#### [PROBLEM DETAILS]
Pictures excluded, return the lines below from the first through the line holding "to an Adobe Experience Cloud sandbox Org".

[Dataset entries]
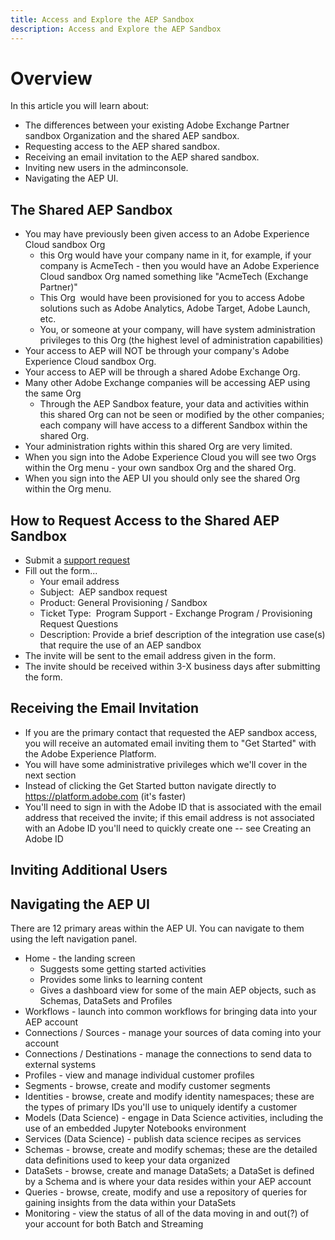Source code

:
 ```yaml
---
title: Access and Explore the AEP Sandbox
description: Access and Explore the AEP Sandbox
---
```


# Overview

In this article you will learn about:

* The differences between your existing Adobe Exchange Partner sandbox Organization and the shared AEP sandbox.
* Requesting access to the AEP shared sandbox.
* Receiving an email invitation to the AEP shared sandbox.
* Inviting new users in the adminconsole.
* Navigating the AEP UI.

## The Shared AEP Sandbox

* You may have previously been given access to an Adobe Experience Cloud sandbox Org
  - this Org would have your company name in it, for example, if your company is AcmeTech - then you would have an Adobe Experience Cloud sandbox Org named something like "AcmeTech (Exchange Partner)"
  - This Org  would have been provisioned for you to access Adobe solutions such as Adobe Analytics, Adobe Target, Adobe Launch, etc.
  - You, or someone at your company, will have system administration privileges to this Org (the highest level of administration capabilities)
* Your access to AEP will NOT be through your company's Adobe Experience Cloud sandbox Org.
* Your access to AEP will be through a shared Adobe Exchange Org.
* Many other Adobe Exchange companies will be accessing AEP using the same Org
  - Through the AEP Sandbox feature, your data and activities within this shared Org can not be seen or modified by the other companies; each company will have access to a different Sandbox within the shared Org.
* Your administration rights within this shared Org are very limited.
* When you sign into the Adobe Experience Cloud you will see two Orgs within the Org menu - your own sandbox Org and the shared Org.
* When you sign into the AEP UI you should only see the shared Org within the Org menu.

## How to Request Access to the Shared AEP Sandbox

* Submit a [support request](https://adobeexchangeec.zendesk.com/hc/en-us/requests/new) 
* Fill out the form...
  - Your email address
  - Subject:  AEP sandbox request
  - Product: General Provisioning / Sandbox
  - Ticket Type:  Program Support - Exchange Program / Provisioning Request Questions
  - Description: Provide a brief description of the integration use case(s) that require the use of an AEP sandbox
* The invite will be sent to the email address given in the form.
* The invite should be received within 3-X business days after submitting the form.

## Receiving the Email Invitation 

* If you are the primary contact that requested the AEP sandbox access, you will receive an automated email inviting them to "Get Started" with the Adobe Experience Platform.
* You will have some administrative privileges which we'll cover in the next section
* Instead of clicking the Get Started button navigate directly to https://platform.adobe.com (it's faster)
* You'll need to sign in with the Adobe ID that is associated with the email address that received the invite; if this email address is not associated with an Adobe ID you'll need to quickly create one -- see Creating an Adobe ID

## Inviting Additional Users

## Navigating the AEP UI

There are 12 primary areas within the AEP UI. You can navigate to them using the left navigation panel.

* Home - the landing screen
  - Suggests some getting started activities
  - Provides some links to learning content
  - Gives a dashboard view for some of the main AEP objects, such as Schemas, DataSets and Profiles
* Workflows - launch into common workflows for bringing data into your AEP account
* Connections / Sources - manage your sources of data coming into your account
* Connections / Destinations - manage the connections to send data to external systems
* Profiles - view and manage individual customer profiles
* Segments - browse, create and modify customer segments
* Identities - browse, create and modify identity namespaces; these are the types of primary IDs you'll use to uniquely identify a customer
* Models (Data Science) - engage in Data Science activities, including the use of an embedded Jupyter Notebooks environment
* Services (Data Science) - publish data science recipes as services
* Schemas - browse, create and modify schemas; these are the detailed data definitions used to keep your data organized
* DataSets - browse, create and manage DataSets; a DataSet is defined by a Schema and is where your data resides within your AEP account
* Queries - browse, create, modify and use a repository of queries for gaining insights from the data within your DataSets
* Monitoring - view the status of all of the data moving in and out(?) of your account for both Batch and Streaming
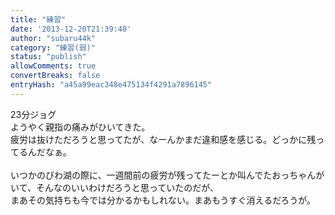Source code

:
 ```yaml
---
title: "練習"
date: '2013-12-20T21:39:40'
author: "subaru44k"
category: "練習(弱)"
status: "publish"
allowComments: true
convertBreaks: false
entryHash: "a45a99eac348e475134f4291a7896145"
---
```

23分ジョグ<br>
ようやく親指の痛みがひいてきた。<br>
疲労は抜けただろうと思ってたが、なーんかまだ違和感を感じる。どっかに残ってるんだなぁ。<br>
<br>
いつかのびわ湖の際に、一週間前の疲労が残ってたーとか叫んでたおっちゃんがいて、そんなのいいわけだろうと思っていたのだが、<br>
まあその気持ちも今では分かるかもしれない。まあもうすぐ消えるだろうが。
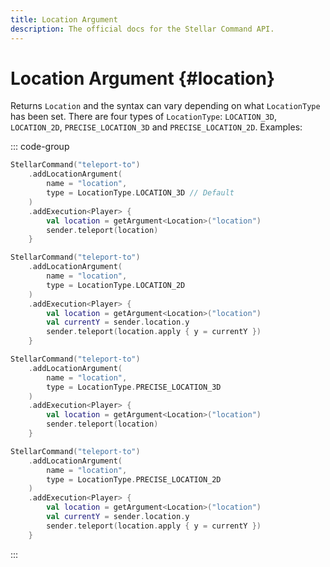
 ```yaml
---
title: Location Argument
description: The official docs for the Stellar Command API.
---
```


# Location Argument {#location}

Returns `Location` and the syntax can vary depending on what  `LocationType` has been set. There are four types of `LocationType`: `LOCATION_3D`, `LOCATION_2D`, `PRECISE_LOCATION_3D` and `PRECISE_LOCATION_2D`. Examples:

::: code-group
```kotlin [Location 3D]
StellarCommand("teleport-to")
    .addLocationArgument(
        name = "location",
        type = LocationType.LOCATION_3D // Default
    )
    .addExecution<Player> {
        val location = getArgument<Location>("location")
        sender.teleport(location)
    }
```
```kotlin [Location 2D]
StellarCommand("teleport-to")
    .addLocationArgument(
        name = "location",
        type = LocationType.LOCATION_2D
    )
    .addExecution<Player> {
        val location = getArgument<Location>("location")
        val currentY = sender.location.y
        sender.teleport(location.apply { y = currentY })
    }
```
```kotlin [Precise Location 3D]
StellarCommand("teleport-to")
    .addLocationArgument(
        name = "location",
        type = LocationType.PRECISE_LOCATION_3D
    )
    .addExecution<Player> {
        val location = getArgument<Location>("location")
        sender.teleport(location)
    }
```
```kotlin [Precise Location 2D]
StellarCommand("teleport-to")
    .addLocationArgument(
        name = "location",
        type = LocationType.PRECISE_LOCATION_2D
    )
    .addExecution<Player> {
        val location = getArgument<Location>("location")
        val currentY = sender.location.y
        sender.teleport(location.apply { y = currentY })
    }
```
:::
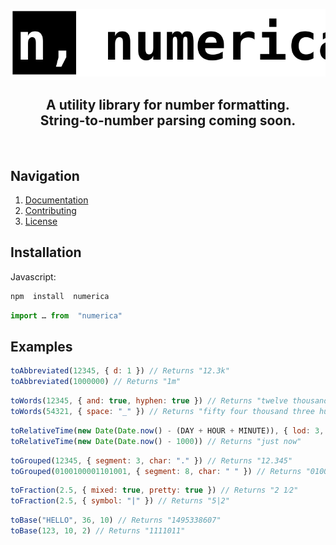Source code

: <p align="center">
    <picture>
        <source media="(prefers-color-scheme: dark)" srcset=".github/assets/logo-dark.svg">
        <source media="(prefers-color-scheme: light)" srcset=".github/assets/logo-light.svg">
        <img alt="numerica logo" src=".github/assets//logo-light.svg">
    </picture>
</p>
<h2 align="center">
    A utility library for number formatting.<br>String-to-number parsing coming soon.
</h2>
<br>

## Navigation
1. [Documentation](https://numerica.js.org)
2. [Contributing](https://github.com/alyshukry/numerica?tab=contributing-ov-file#collaborating-guide)
3. [License](https://github.com/alyshukry/numerica?tab=MIT-1-ov-file)
## Installation
Javascript:
```bash
npm  install  numerica
```
```js
import … from  "numerica"
```
## Examples
```js
toAbbreviated(12345, { d: 1 }) // Returns "12.3k"
toAbbreviated(1000000) // Returns "1m"
```
```js
toWords(12345, { and: true, hyphen: true }) // Returns "twelve thousand three hundred and forty-five"
toWords(54321, { space: "_" }) // Returns "fifty four thousand three hundred twenty one"
```
```js
toRelativeTime(new Date(Date.now() - (DAY + HOUR + MINUTE)), { lod: 3, separator: ' • ' }) // Returns "1 day • 1 hour • 1 minute ago"
toRelativeTime(new Date(Date.now() - 1000)) // Returns "just now"
```
```js
toGrouped(12345, { segment: 3, char: "." }) // Returns "12.345"
toGrouped(0100100001101001, { segment: 8, char: " " }) // Returns "01001000 01101001"
```
```js
toFraction(2.5, { mixed: true, pretty: true }) // Returns "2 1⁄2"
toFraction(2.5, { symbol: "|" }) // Returns "5|2"
```
```js
toBase("HELLO", 36, 10) // Returns "1495338607"
toBase(123, 10, 2) // Returns "1111011"
```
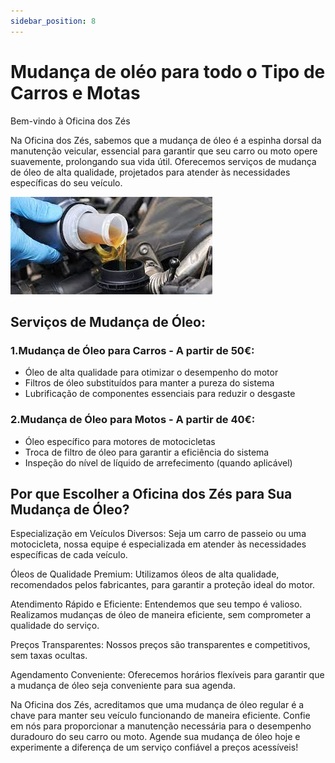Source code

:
 ```yaml
---
sidebar_position: 8
---
```


# Mudança de oléo para todo o Tipo de Carros e Motas
Bem-vindo à Oficina dos Zés

Na Oficina dos Zés, sabemos que a mudança de óleo é a espinha dorsal da manutenção veicular, essencial para garantir que seu carro ou moto opere suavemente, prolongando sua vida útil. Oferecemos serviços de mudança de óleo de alta qualidade, projetados para atender às necessidades específicas do seu veículo.

![Alt text](image-2.png)

## Serviços de Mudança de Óleo:

### 1.Mudança de Óleo para Carros - A partir de 50€:

- Óleo de alta qualidade para otimizar o desempenho do motor
- Filtros de óleo substituídos para manter a pureza do sistema
- Lubrificação de componentes essenciais para reduzir o desgaste

### 2.Mudança de Óleo para Motos - A partir de 40€:

- Óleo específico para motores de motocicletas
- Troca de filtro de óleo para garantir a eficiência do sistema
- Inspeção do nível de líquido de arrefecimento (quando aplicável)

## Por que Escolher a Oficina dos Zés para Sua Mudança de Óleo?

Especialização em Veículos Diversos: Seja um carro de passeio ou uma motocicleta, nossa equipe é especializada em atender às necessidades específicas de cada veículo.

Óleos de Qualidade Premium: Utilizamos óleos de alta qualidade, recomendados pelos fabricantes, para garantir a proteção ideal do motor.

Atendimento Rápido e Eficiente: Entendemos que seu tempo é valioso. Realizamos mudanças de óleo de maneira eficiente, sem comprometer a qualidade do serviço.

Preços Transparentes: Nossos preços são transparentes e competitivos, sem taxas ocultas.

Agendamento Conveniente: Oferecemos horários flexíveis para garantir que a mudança de óleo seja conveniente para sua agenda.

Na Oficina dos Zés, acreditamos que uma mudança de óleo regular é a chave para manter seu veículo funcionando de maneira eficiente. Confie em nós para proporcionar a manutenção necessária para o desempenho duradouro do seu carro ou moto. Agende sua mudança de óleo hoje e experimente a diferença de um serviço confiável a preços acessíveis!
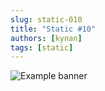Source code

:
 ```yaml
---
slug: static-010
title: "Static #10"
authors: [kynan]
tags: [static]
---
```


![Example banner](/img/stories/static/010.png)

#### [OUTPUT FOR THIS EXERCISE]
Source code

:
 ```yaml
---
title: Access and Explore the AEP Sandbox
description: Access and Explore the AEP Sandbox
---
```


# Overview

In this article you will learn about:

* The differences between your existing Adobe Exchange Partner sandbox Organization and the shared AEP sandbox.
* Requesting access to the AEP shared sandbox.
* Receiving an email invitation to the AEP shared sandbox.
* Inviting new users in the adminconsole.
* Navigating the AEP UI.

## The Shared AEP Sandbox

* You may have previously been given access to an Adobe Experience Cloud sandbox Org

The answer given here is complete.